Not even close. The publisher of the faux-memoir was quick to respond:

Riverhead Books, the unit of Penguin Group USA that published "Love and Consequences," is recalling all copies of the book and has canceled Ms. Seltzer’s book tour, which was scheduled to start on Monday in Eugene, Ore., where she currently lives.

I should also mention that this comes very close to another memoir-outing (even more recent than James Frey), when it was revealed that Misha Devonseca’s memoir about the holocaust also turned out to be a fake.

The bigger question that’s on my mind right now is "Why?" These people are obviously talented writers and could probably write a good piece of fiction (oh wait, they did). But seriously, why not just write a novel and market it as fiction. Did they really think they’d be able to get away with it?

Margaret Seltzer does offer a glimpse into her train of thought by saying it could have been ego as part of the reason she fabricated an entire memoir. I think that goes without saying, though.
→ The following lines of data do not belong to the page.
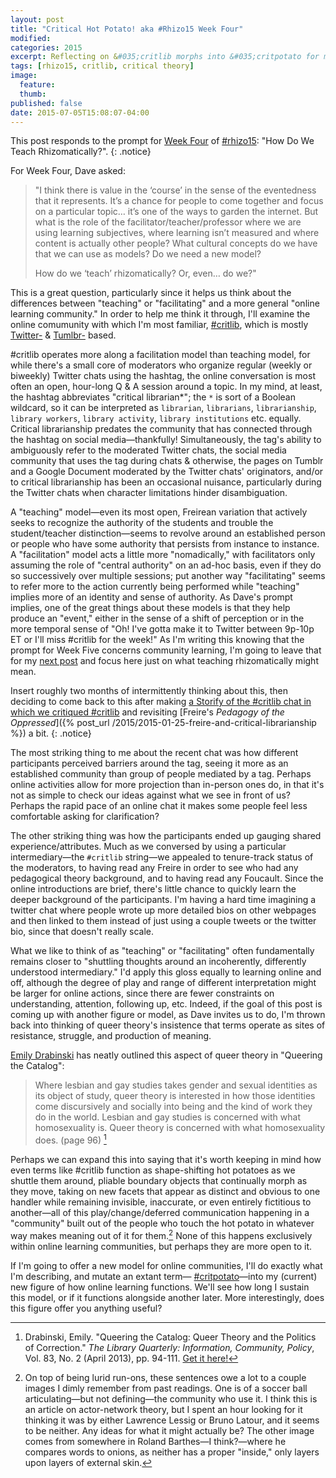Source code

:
 ```yaml
---
layout: post
title: "Critical Hot Potato! aka #Rhizo15 Week Four"
modified:
categories: 2015
excerpt: Reflecting on &#035;critlib morphs into &#035;critpotato for my much-delayed Week Four of &#35;rhizo15 post, examining how online learning operates.
tags: [rhizo15, critlib, critical theory]
image:
  feature:
  thumb:
published: false
date: 2015-07-05T15:08:07-04:00
---
```

This post responds to the prompt for [Week Four](http://rhizomatic.net/2015/05/06/week-4-canshould-we-get-rid-of-the-idea-of-dave-how-do-we-teach-rhizomatically/) of [#rhizo15](http://rhizomatic.net/): "How Do We Teach Rhizomatically?". 
{: .notice}  

For Week Four, Dave asked:  

> "I think there is value in the ‘course’ in the sense of the eventedness that it represents. It’s a chance for people to come together and focus on a particular topic… it’s one of the ways to garden the internet. But what is the role of the facilitator/teacher/professor where we are using learning subjectives, where learning isn’t measured and where content is actually other people? What cultural concepts do we have that we can use as models? Do we need a new model?  
>
> How do we ‘teach’ rhizomatically? Or, even… do we?"  

This is a great question, particularly since it helps us think about the differences between "teaching" or "facilitating" and a more general "online learning community." In order to help me think it through, I'll examine the online comumunity with which I'm most familiar, [#critlib](http://www.tinyurl.com/critlibx), which is mostly [Twitter-](https://twitter.com/search?f=realtime&q=%23critlib&src=typd) & [Tumlbr-](https://www.tumblr.com/search/%23critlib/recent) based.  

&#035;critlib operates more along a facilitation model than teaching model, for while there's a small core of moderators who organize regular (weekly or biweekly) Twitter chats using the hashtag, the online conversation is most often an open, hour-long Q & A session around a topic. In my mind, at least, the hashtag abbreviates "critical librarian*"; the `*` is sort of a Boolean wildcard, so it can be interpreted as `librarian`, `librarians`, `librarianship`, `library workers`, `library activity`, `library institutions` etc. equally. Critical librarianship predates the community that has connected through the hashtag on social media—thankfully! Simultaneously, the tag's ability to ambiguously refer to the moderated Twitter chats, the social media community that uses the tag during chats & otherwise, the pages on Tumblr and a Google Document moderated by the Twitter chats' originators, and/or to critical librarianship has been an occasional nuisance, particularly during the Twitter chats when character limitations hinder disambiguation.  

A "teaching" model—even its most open, Freirean variation that actively seeks to recognize the authority of the students and trouble the student/teacher distinction—seems to revolve around an established person or people who have some authority that persists from instance to instance. A "facilitation" model acts a little more "nomadically," with facilitators only assuming the role of "central authority" on an ad-hoc basis, even if they do so successively over multiple sessions; put another way "facilitating" seems to refer more to the action currently being performed while "teaching" implies more of an identity and sense of authority. As Dave's prompt implies, one of the great things about these models is that they help produce an "event," either in the sense of a shift of perception or in the more temporal sense of "Oh! I've gotta make it to Twitter between 9p-10p ET or I'll miss #critlib for the week!" As I'm writing this knowing that the prompt for Week Five concerns community learning, I'm going to leave that for my [next post]() and focus here just on what teaching rhizomatically might mean.   

Insert roughly two months of intermittently thinking about this, then deciding to come back to this after making [a Storify of the #critlib chat in which we critiqued #critlib](https://storify.com/foureyedsoul/36th-critlib-twitter-chat-critiquing-critlib) and revisiting [Freire's *Pedagogy of the Oppressed*]({% post_url /2015/2015-01-25-freire-and-critical-librarianship %}) a bit. 
{: .notice}

The most striking thing to me about the recent chat was how different participants perceived barriers around the tag, seeing it more as an established community than group of people mediated by a tag. Perhaps online activities allow for more projection than in-person ones do, in that it's not as simple to check our ideas against what we see in front of us? Perhaps the rapid pace of an online chat it makes some people feel less comfortable asking for clarification?   

The other striking thing was how the participants ended up gauging shared experience/attributes. Much as we conversed by using a particular intermediary—the `#critlib` string—we appealed to tenure-track status of the moderators, to having read any Freire in order to see who had any pedagogical theory background, and to having read any Foucault. Since the online introductions are brief, there's little chance to quickly learn the deeper background of the participants. I'm having a hard time imagining a twitter chat where people wrote up more detailed bios on other webpages and then linked to them instead of just using a couple tweets or the twitter bio, since that doesn't really scale.   

What we like to think of as "teaching" or "facilitating" often fundamentally remains closer to "shuttling thoughts around an incoherently, differently understood intermediary." I'd apply this gloss equally to learning online and off, although the degree of play and range of different interpretation might be larger for online actions, since there are fewer constraints on understanding, attention, following up, etc. Indeed, if the goal of this post is coming up with another figure or model, as Dave invites us to do, I'm thrown back into thinking of queer theory's insistence that terms operate as sites of resistance, struggle, and production of meaning.  

[Emily Drabinski](http://www.emilydrabinski.com/) has neatly outlined this aspect of queer theory in "Queering the Catalog":   

> Where lesbian and gay studies takes gender and sexual identities as its object of study, queer theory is interested in how those identities come discursively and socially into being and the kind of work they do in the world. Lesbian and gay studies is concerned with what homosexuality is. Queer theory is concerned with what homosexuality does. (page 96) [^EDQC]  

[^EDQC]: Drabinski, Emily. "Queering the Catalog: Queer Theory and the Politics of Correction." *The Library Quarterly: Information, Community, Policy*, Vol. 83, No. 2 (April 2013), pp. 94-111. [Get it here!](http://www.jstor.org/stable/10.1086/669547)   

Perhaps we can expand this into saying that it's worth keeping in mind how even terms like &#035;critlib function as shape-shifting hot potatoes as we shuttle them around, pliable boundary objects that continually morph as they move, taking on new facets that appear as distinct and obvious to one handler while remaining invisible, inaccurate, or even entirely fictitious to another—all of this play/change/deferred communication happening in a "community" built out of the people who touch the hot potato in whatever way makes meaning out of it for them.[^otrb] None of this happens exclusively within online learning communities, but perhaps they are more open to it.   

If I'm going to offer a new model for online communities, I'll do exactly what I'm describing, and mutate an extant term— [&#035;critpotato](https://twitter.com/search?q=critpotato&src=typd&vertical=default&f=tweets)—into my (current) new figure of how online learning functions. We'll see how long I sustain this model, or if it functions alongside another later. More interestingly, does this figure offer you anything useful?   

[^otrb]: On top of being lurid run-ons, these sentences owe a lot to a couple images I dimly remember from past readings. One is of a soccer ball articulating—but not defining—the community who use it. I think this is an article on actor-network theory, but I spent an hour looking for it thinking it was by either Lawrence Lessig or Bruno Latour, and it seems to be neither. Any ideas for what it might actually be? The other image comes from somewhere in Roland Barthes—I think?—where he compares words to onions, as neither has a proper "inside," only layers upon layers of external skin.  

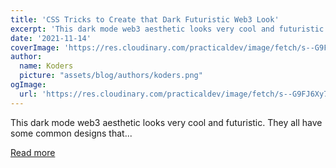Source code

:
 ```yaml
---
title: 'CSS Tricks to Create that Dark Futuristic Web3 Look'
excerpt: 'This dark mode web3 aesthetic looks very cool and futuristic. They all have some common designs that...'
date: '2021-11-14'
coverImage: 'https://res.cloudinary.com/practicaldev/image/fetch/s--G9FJ6Xy7--/c_imagga_scale,f_auto,fl_progressive,h_420,q_auto,w_1000/https://dev-to-uploads.s3.amazonaws.com/uploads/articles/231ym0fk3tljlhwb9ioo.png'
author:
  name: Koders
  picture: "assets/blog/authors/koders.png"
ogImage:
  url: 'https://res.cloudinary.com/practicaldev/image/fetch/s--G9FJ6Xy7--/c_imagga_scale,f_auto,fl_progressive,h_420,q_auto,w_1000/https://dev-to-uploads.s3.amazonaws.com/uploads/articles/231ym0fk3tljlhwb9ioo.png'
---
```


This dark mode web3 aesthetic looks very cool and futuristic. They all have some common designs that...

[Read more](https://dev.to/trishathecookie/css-tricks-to-create-that-dark-futuristic-web3-look-53bm)
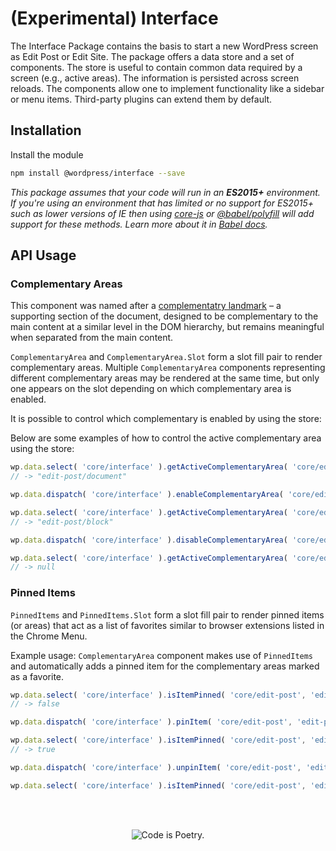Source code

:# (Experimental) Interface

The Interface Package contains the basis to start a new WordPress screen as Edit Post or Edit Site. The package offers a data store and a set of components. The store is useful to contain common data required by a screen (e.g., active areas). The information is persisted across screen reloads. The components allow one to implement functionality like a sidebar or menu items. Third-party plugins can extend them by default.

## Installation

Install the module

```bash
npm install @wordpress/interface --save
```

_This package assumes that your code will run in an **ES2015+** environment. If you're using an environment that has limited or no support for ES2015+ such as lower versions of IE then using [core-js](https://github.com/zloirock/core-js) or [@babel/polyfill](https://babeljs.io/docs/en/next/babel-polyfill) will add support for these methods. Learn more about it in [Babel docs](https://babeljs.io/docs/en/next/caveats)._


## API Usage

### Complementary Areas

This component was named after a [complementatry landmark](https://www.w3.org/TR/wai-aria-practices/examples/landmarks/complementary.html) – a supporting section of the document, designed to be complementary to the main content at a similar level in the DOM hierarchy, but remains meaningful when separated from the main content.

`ComplementaryArea` and `ComplementaryArea.Slot` form a slot fill pair to render complementary areas. Multiple `ComplementaryArea` components representing different complementary areas may be rendered at the same time, but only one appears on the slot depending on which complementary area is enabled.

It is possible to control which complementary is enabled by using the store:

Below are some examples of how to control the active complementary area using the store:
```js
wp.data.select( 'core/interface' ).getActiveComplementaryArea( 'core/edit-post' );
// -> "edit-post/document"

wp.data.dispatch( 'core/interface' ).enableComplementaryArea( 'core/edit-post', 'edit-post/block' );

wp.data.select( 'core/interface' ).getActiveComplementaryArea( 'core/edit-post' );
// -> "edit-post/block"

wp.data.dispatch( 'core/interface' ).disableComplementaryArea( 'core/edit-post' );

wp.data.select( 'core/interface' ).getActiveComplementaryArea( 'core/edit-post' );
// -> null
```

### Pinned Items

`PinnedItems` and `PinnedItems.Slot` form a slot fill pair to render pinned items (or areas) that act as a list of favorites similar to browser extensions listed in the Chrome Menu.

Example usage: `ComplementaryArea` component makes use of `PinnedItems` and automatically adds a pinned item for the complementary areas marked as a favorite.

```js
wp.data.select( 'core/interface' ).isItemPinned( 'core/edit-post', 'edit-post-block-patterns/block-patterns-sidebar' );
// -> false

wp.data.dispatch( 'core/interface' ).pinItem( 'core/edit-post', 'edit-post-block-patterns/block-patterns-sidebar' );

wp.data.select( 'core/interface' ).isItemPinned( 'core/edit-post', 'edit-post-block-patterns/block-patterns-sidebar' );
// -> true

wp.data.dispatch( 'core/interface' ).unpinItem( 'core/edit-post', 'edit-post-block-patterns/block-patterns-sidebar' );

wp.data.select( 'core/interface' ).isItemPinned( 'core/edit-post', 'edit-post-block-patterns/block-patterns-sidebar' ); -> false
```

<br/><br/><p align="center"><img src="https://s.w.org/style/images/codeispoetry.png?1" alt="Code is Poetry." /></p>
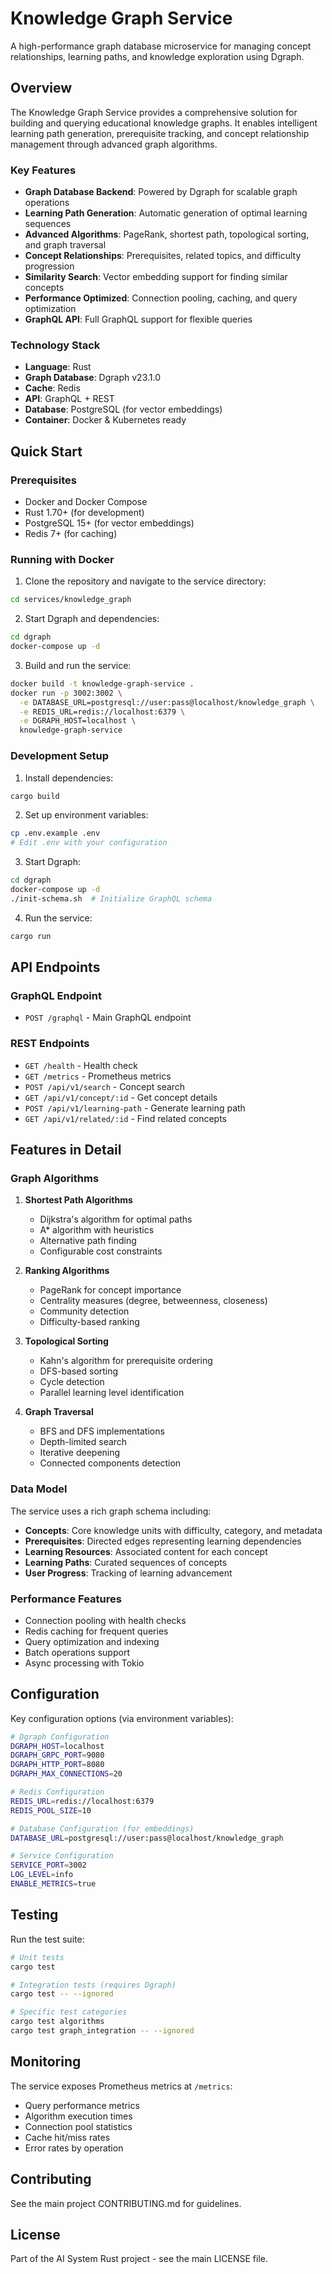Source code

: # Knowledge Graph Service

A high-performance graph database microservice for managing concept relationships, learning paths, and knowledge exploration using Dgraph.

## Overview

The Knowledge Graph Service provides a comprehensive solution for building and querying educational knowledge graphs. It enables intelligent learning path generation, prerequisite tracking, and concept relationship management through advanced graph algorithms.

### Key Features

- **Graph Database Backend**: Powered by Dgraph for scalable graph operations
- **Learning Path Generation**: Automatic generation of optimal learning sequences
- **Advanced Algorithms**: PageRank, shortest path, topological sorting, and graph traversal
- **Concept Relationships**: Prerequisites, related topics, and difficulty progression
- **Similarity Search**: Vector embedding support for finding similar concepts
- **Performance Optimized**: Connection pooling, caching, and query optimization
- **GraphQL API**: Full GraphQL support for flexible queries

### Technology Stack

- **Language**: Rust
- **Graph Database**: Dgraph v23.1.0
- **Cache**: Redis
- **API**: GraphQL + REST
- **Database**: PostgreSQL (for vector embeddings)
- **Container**: Docker & Kubernetes ready

## Quick Start

### Prerequisites

- Docker and Docker Compose
- Rust 1.70+ (for development)
- PostgreSQL 15+ (for vector embeddings)
- Redis 7+ (for caching)

### Running with Docker

1. Clone the repository and navigate to the service directory:
```bash
cd services/knowledge_graph
```

2. Start Dgraph and dependencies:
```bash
cd dgraph
docker-compose up -d
```

3. Build and run the service:
```bash
docker build -t knowledge-graph-service .
docker run -p 3002:3002 \
  -e DATABASE_URL=postgresql://user:pass@localhost/knowledge_graph \
  -e REDIS_URL=redis://localhost:6379 \
  -e DGRAPH_HOST=localhost \
  knowledge-graph-service
```

### Development Setup

1. Install dependencies:
```bash
cargo build
```

2. Set up environment variables:
```bash
cp .env.example .env
# Edit .env with your configuration
```

3. Start Dgraph:
```bash
cd dgraph
docker-compose up -d
./init-schema.sh  # Initialize GraphQL schema
```

4. Run the service:
```bash
cargo run
```

## API Endpoints

### GraphQL Endpoint
- `POST /graphql` - Main GraphQL endpoint

### REST Endpoints
- `GET /health` - Health check
- `GET /metrics` - Prometheus metrics
- `POST /api/v1/search` - Concept search
- `GET /api/v1/concept/:id` - Get concept details
- `POST /api/v1/learning-path` - Generate learning path
- `GET /api/v1/related/:id` - Find related concepts

## Features in Detail

### Graph Algorithms

1. **Shortest Path Algorithms**
   - Dijkstra's algorithm for optimal paths
   - A* algorithm with heuristics
   - Alternative path finding
   - Configurable cost constraints

2. **Ranking Algorithms**
   - PageRank for concept importance
   - Centrality measures (degree, betweenness, closeness)
   - Community detection
   - Difficulty-based ranking

3. **Topological Sorting**
   - Kahn's algorithm for prerequisite ordering
   - DFS-based sorting
   - Cycle detection
   - Parallel learning level identification

4. **Graph Traversal**
   - BFS and DFS implementations
   - Depth-limited search
   - Iterative deepening
   - Connected components detection

### Data Model

The service uses a rich graph schema including:

- **Concepts**: Core knowledge units with difficulty, category, and metadata
- **Prerequisites**: Directed edges representing learning dependencies
- **Learning Resources**: Associated content for each concept
- **Learning Paths**: Curated sequences of concepts
- **User Progress**: Tracking of learning advancement

### Performance Features

- Connection pooling with health checks
- Redis caching for frequent queries
- Query optimization and indexing
- Batch operations support
- Async processing with Tokio

## Configuration

Key configuration options (via environment variables):

```bash
# Dgraph Configuration
DGRAPH_HOST=localhost
DGRAPH_GRPC_PORT=9080
DGRAPH_HTTP_PORT=8080
DGRAPH_MAX_CONNECTIONS=20

# Redis Configuration
REDIS_URL=redis://localhost:6379
REDIS_POOL_SIZE=10

# Database Configuration (for embeddings)
DATABASE_URL=postgresql://user:pass@localhost/knowledge_graph

# Service Configuration
SERVICE_PORT=3002
LOG_LEVEL=info
ENABLE_METRICS=true
```

## Testing

Run the test suite:
```bash
# Unit tests
cargo test

# Integration tests (requires Dgraph)
cargo test -- --ignored

# Specific test categories
cargo test algorithms
cargo test graph_integration -- --ignored
```

## Monitoring

The service exposes Prometheus metrics at `/metrics`:

- Query performance metrics
- Algorithm execution times
- Connection pool statistics
- Cache hit/miss rates
- Error rates by operation

## Contributing

See the main project CONTRIBUTING.md for guidelines.

## License

Part of the AI System Rust project - see the main LICENSE file.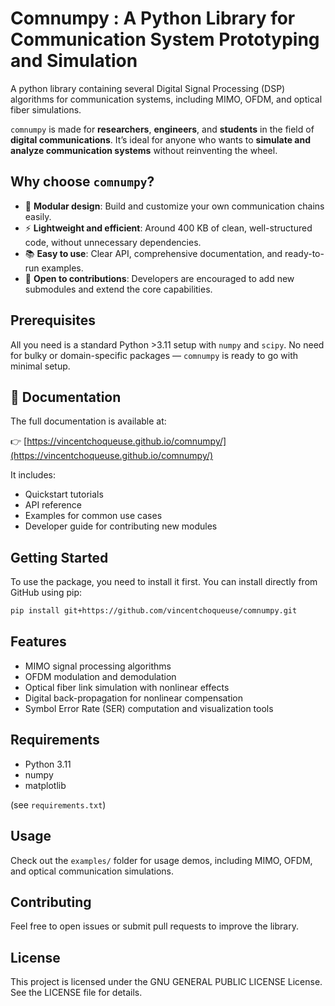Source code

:# Comnumpy : A Python Library for Communication System Prototyping and Simulation

A python library containing several Digital Signal Processing (DSP) algorithms for communication systems, including MIMO, OFDM, and optical fiber simulations.

`comnumpy` is made for **researchers**, **engineers**, and **students** in the field of **digital communications**. It’s ideal for anyone who wants to **simulate and analyze communication systems** without reinventing the wheel.

## Why choose `comnumpy`?

* 🧩 **Modular design**: Build and customize your own communication chains easily.
* ⚡ **Lightweight and efficient**: Around 400 KB of clean, well-structured code, without unnecessary dependencies.
* 📚 **Easy to use**: Clear API, comprehensive documentation, and ready-to-run examples.
* 🤝 **Open to contributions**: Developers are encouraged to add new submodules and extend the core capabilities.

## Prerequisites

All you need is a standard Python >3.11 setup with `numpy` and `scipy`. No need for bulky or domain-specific packages — `comnumpy` is ready to go with minimal setup.


## 📖 Documentation

The full documentation is available at:

👉 [https://vincentchoqueuse.github.io/comnumpy/](https://vincentchoqueuse.github.io/comnumpy/)

It includes:

* Quickstart tutorials
* API reference
* Examples for common use cases
* Developer guide for contributing new modules

## Getting Started

To use the package, you need to install it first. You can install directly from GitHub using pip:

```bash
pip install git+https://github.com/vincentchoqueuse/comnumpy.git
```

## Features

* MIMO signal processing algorithms
* OFDM modulation and demodulation
* Optical fiber link simulation with nonlinear effects
* Digital back-propagation for nonlinear compensation
* Symbol Error Rate (SER) computation and visualization tools

## Requirements

* Python 3.11
* numpy
* matplotlib

(see `requirements.txt`)

## Usage

Check out the `examples/` folder for usage demos, including MIMO, OFDM, and optical communication simulations.

## Contributing

Feel free to open issues or submit pull requests to improve the library.

## License

This project is licensed under the GNU GENERAL PUBLIC LICENSE License. See the LICENSE file for details.
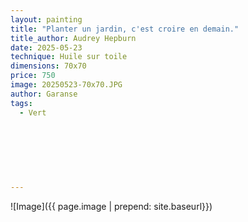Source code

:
 ```yaml
---
layout: painting
title: "Planter un jardin, c'est croire en demain."        
title_author: Audrey Hepburn     
date: 2025-05-23
technique: Huile sur toile
dimensions: 70x70
price: 750
image: 20250523-70x70.JPG
author: Garanse
tags:
  - Vert
  
  
 
 
  
  
  
---
```

![Image]({{ page.image | prepend: site.baseurl}})

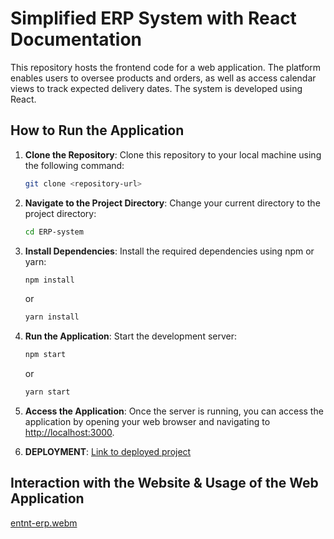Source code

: # Simplified ERP System with React Documentation

This repository hosts the frontend code for a web application. The platform enables users to oversee products and orders, as well as access calendar views to track expected delivery dates. The system is developed using React.

## How to Run the Application

1. **Clone the Repository**: Clone this repository to your local machine using the following command:

   ```bash
   git clone <repository-url>
   ```

2. **Navigate to the Project Directory**: Change your current directory to the project directory:

   ```bash
   cd ERP-system
   ```

3. **Install Dependencies**: Install the required dependencies using npm or yarn:

   ```bash
   npm install
   ```

   or

   ```bash
   yarn install
   ```

4. **Run the Application**: Start the development server:

   ```bash
   npm start
   ```

   or

   ```bash
   yarn start
   ```


5. **Access the Application**: Once the server is running, you can access the application by opening your web browser and navigating to [http://localhost:3000](http://localhost:3000).


6. **DEPLOYMENT**: [Link to deployed project](https://entnt-erp-system.onrender.com/)

## Interaction with the Website & Usage of the Web Application

[entnt-erp.webm](https://github.com/DheerajKandoor/ENTNT-ERP-SYSTEM/assets/92793181/00bbbd09-3fed-41e7-9ed3-fcd79f311c1a)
The other question on my mind is what responsibility does the publisher have in all this? Is a publishing house supposed to take on the job of a fact-checker and make sure all these memoirs add up? That might be going a little too far. In the end I think that writers still have to take responsibility for their work and show a little integrity. Maybe publishers should start requiring that the authors of memoirs sign a statement that the memoir is factually accurate, and if it turns out to be otherwise, the author can be sued for breach of contract.

I don’t know if that’s the right answer either. I don’t want the world of publishing to get so restrictive that people become afraid to publish their book for fear of being sued. In the end, I think people should just be honest!

What do you think? Does the publisher share responsibility for what books they publish and their content? How can this be prevented in the future (or is that even possible)? Leave a comment and let us know what you think!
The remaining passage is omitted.